Este verano está siendo un vivero inagotable de mentiras de primer orden, de aquellas que casi no evitan el parecerlo. Por ejemplo, todo el proceso desencadenado en Madrid para desmontar a un tal Tomás, y no digo más, puede considerarse como un legítimo intento de presentar un rival de fuste a la presidenta Aguirre, pero se ha ofrecido como prueba de vitalidad del socialismo madrileño, como garantía de democracia interna, hasta el punto de que Trinidad Jiménez haya dicho, sin inmutarse, que Zapatero no había tenido nada que ver con todo esto, que su candidatura responde a un largo proceso de maduración y debate en el seno del partido, y nosotros sin enterarnos.
¿Es que de repente la bella Trini se ha vuelto mentirosa? En ningún caso: lleva un largo proceso de aprendizaje, como corresponde a una política que, pese a su juventud, ya ha gastado largos años al servicio de la propaganda. Basta con echar un vistazo a sus servicios en Sanidad. Vacuna Jiménez no ha tenido la más mínima duda en exagerar la importancia de la gripe A con el discutible propósito de hacer más relevante el cargo que desempeña, una cartera prácticamente virtual porque la sanidad está completamente transferida. Un político de su talla no puede conformarse con un marbete sin contenido, de manera que la gigantesca empresa de vacunación que concibió ha sido seguramente la más cara y más necia de las campañas de imagen.

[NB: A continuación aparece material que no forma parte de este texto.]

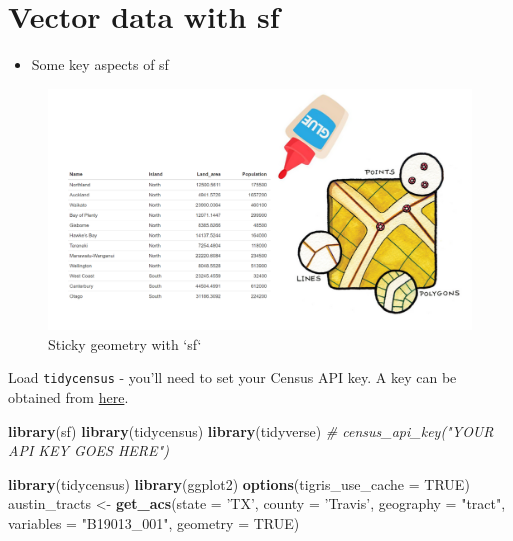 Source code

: \documentclass[
]{book}
\newenvironment{Shaded}{\begin{snugshade}}{\end{snugshade}}
\newcommand{\CommentTok}[1]{\textcolor[rgb]{0.56,0.35,0.01}{\textit{#1}}}
\newcommand{\DataTypeTok}[1]{\textcolor[rgb]{0.13,0.29,0.53}{#1}}
\newcommand{\KeywordTok}[1]{\textcolor[rgb]{0.13,0.29,0.53}{\textbf{#1}}}
\newcommand{\NormalTok}[1]{#1}
\newcommand{\OtherTok}[1]{\textcolor[rgb]{0.56,0.35,0.01}{#1}}
\newcommand{\StringTok}[1]{\textcolor[rgb]{0.31,0.60,0.02}{#1}}
\providecommand{\tightlist}{%
  \setlength{\itemsep}{0pt}\setlength{\parskip}{0pt}}
\begin{document}
\hypertarget{vector-data-with-sf}{%
\chapter{Vector data with sf}\label{vector-data-with-sf}}

\begin{itemize}
\tightlist
\item
  Some key aspects of sf
\end{itemize}

\begin{figure}
\includegraphics[width=1.5\linewidth]{images/Sticky} \caption{Sticky geometry with `sf`}\label{fig:unnamed-chunk-19}
\end{figure}

Load \texttt{tidycensus} - you'll need to set your Census API key. A key can be obtained from \href{http://api.census.gov/data/key_signup.html}{here}.

\begin{Shaded}
\begin{Highlighting}[]
\KeywordTok{library}\NormalTok{(sf)}
\KeywordTok{library}\NormalTok{(tidycensus)}
\KeywordTok{library}\NormalTok{(tidyverse)}
\CommentTok{# census_api_key("YOUR API KEY GOES HERE")}
\end{Highlighting}
\end{Shaded}

\begin{Shaded}
\begin{Highlighting}[]
\KeywordTok{library}\NormalTok{(tidycensus)}
\KeywordTok{library}\NormalTok{(ggplot2)}
\KeywordTok{options}\NormalTok{(}\DataTypeTok{tigris_use_cache =} \OtherTok{TRUE}\NormalTok{)}
\NormalTok{austin_tracts <-}\StringTok{ }\KeywordTok{get_acs}\NormalTok{(}\DataTypeTok{state =} \StringTok{'TX'}\NormalTok{, }\DataTypeTok{county =} \StringTok{'Travis'}\NormalTok{, }\DataTypeTok{geography =} \StringTok{"tract"}\NormalTok{,}
                         \DataTypeTok{variables =} \StringTok{"B19013_001"}\NormalTok{, }\DataTypeTok{geometry =} \OtherTok{TRUE}\NormalTok{)}
\end{Highlighting}
\end{Shaded}
\end{document}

Si lo pensásemos bien, deberíamos estar profundamente irritados ante tanta evidencia de que los políticos nos toman por tontos, de manera que debe haber una explicación para tanta complacencia boba con mentiras tan de bulto como las de Vacuna Jiménez. Los políticos no mentirían si no les resultase conveniente, si no supiesen que sigue existiendo un número suficiente de personas dispuestas a creerlos. Se trata, pues, de nuestra credulidad, de una candidez interesada y fingida, que funciona aunque esos creyentes sepan, y lo saben con frecuencia, que la verdad es que el rey está desnudo.
La mentira política es una manera de colocarse más allá del bien y del mal, de sustraerse a cualquier control. Son muchos los que piensan que ellos también se benefician de ese privilegio del poder absoluto, aunque solo unos pocos saquen alguna ventaja tangible del embuste. La mentira es un instrumento de discriminación, una manera de reconocer a los fieles, a los incondicionales. La tolerancia de los ciudadanos hace que los políticos tiendan a pensar que todo consiste en salir del paso, y que en política no se cumple aquello de que se atrapa antes a un mentiroso que a un cojo. Mentir, por si acaso, se convierte en norma de prudencia elemental: no vaya a ser que la gente se entere y lo pasemos mal.
Rubalcaba aumentó su bien merecida fama el día que, en plena jornada de reflexión, aseguró que merecíamos un Gobierno que no mintiese. Rubalcaba no estaba dando una lección de ética, sino que le convenía llamar mentiroso al PP para derrotarle con mayor facilidad, y no hubo más. Como Rubalcaba, los políticos mentirán mientras calculen que la mentira es rentable y que todavía les queda algún crédito para emplearla a fondo. Eso es todo.